Task directions →
Give the count of lines in the entries below that contain the string "inclusive", and only that count.

Material provided →

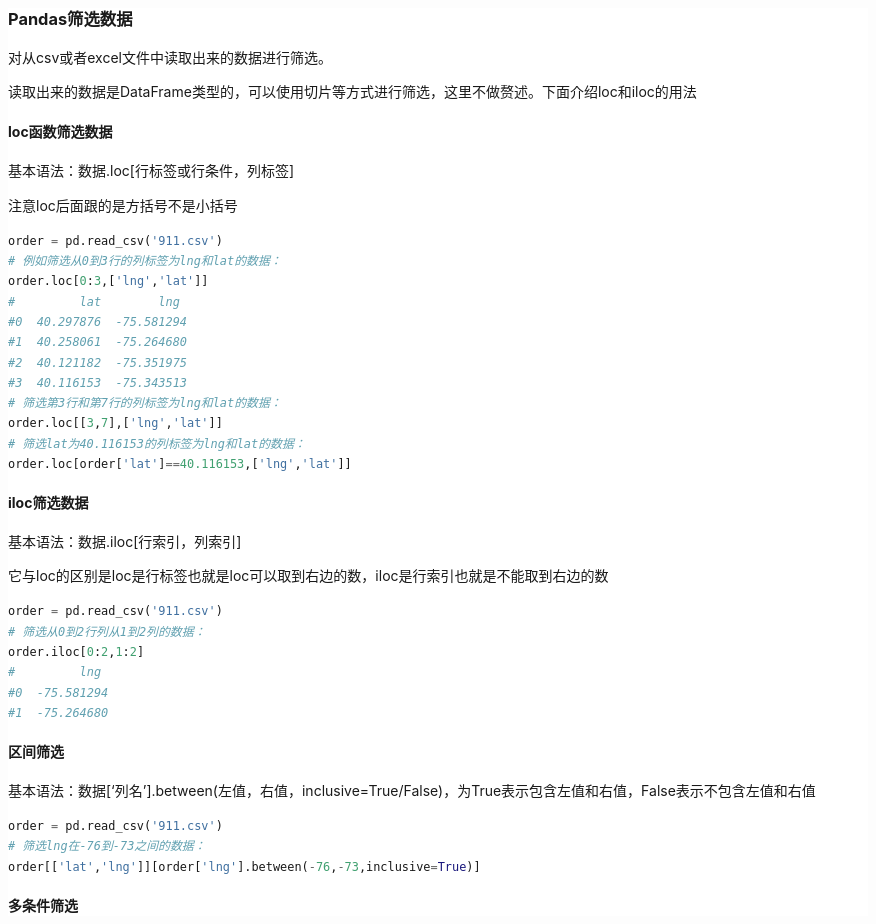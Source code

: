 

### Pandas筛选数据

对从csv或者excel文件中读取出来的数据进行筛选。

读取出来的数据是DataFrame类型的，可以使用切片等方式进行筛选，这里不做赘述。下面介绍loc和iloc的用法

#### loc函数筛选数据

基本语法：数据.loc[行标签或行条件，列标签]

注意loc后面跟的是方括号不是小括号

```python
order = pd.read_csv('911.csv')
# 例如筛选从0到3行的列标签为lng和lat的数据：
order.loc[0:3,['lng','lat']]
#         lat        lng
#0  40.297876  -75.581294
#1  40.258061  -75.264680
#2  40.121182  -75.351975
#3  40.116153  -75.343513
# 筛选第3行和第7行的列标签为lng和lat的数据：
order.loc[[3,7],['lng','lat']]
# 筛选lat为40.116153的列标签为lng和lat的数据：
order.loc[order['lat']==40.116153,['lng','lat']]
```



#### iloc筛选数据

基本语法：数据.iloc[行索引，列索引]

它与loc的区别是loc是行标签也就是loc可以取到右边的数，iloc是行索引也就是不能取到右边的数

```python
order = pd.read_csv('911.csv')
# 筛选从0到2行列从1到2列的数据：
order.iloc[0:2,1:2]
#         lng
#0  -75.581294
#1  -75.264680
```



#### 区间筛选

基本语法：数据[‘列名’].between(左值，右值，inclusive=True/False)，为True表示包含左值和右值，False表示不包含左值和右值

```python
order = pd.read_csv('911.csv')
# 筛选lng在-76到-73之间的数据：
order[['lat','lng']][order['lng'].between(-76,-73,inclusive=True)]
```

#### 多条件筛选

Solution to this problem →
2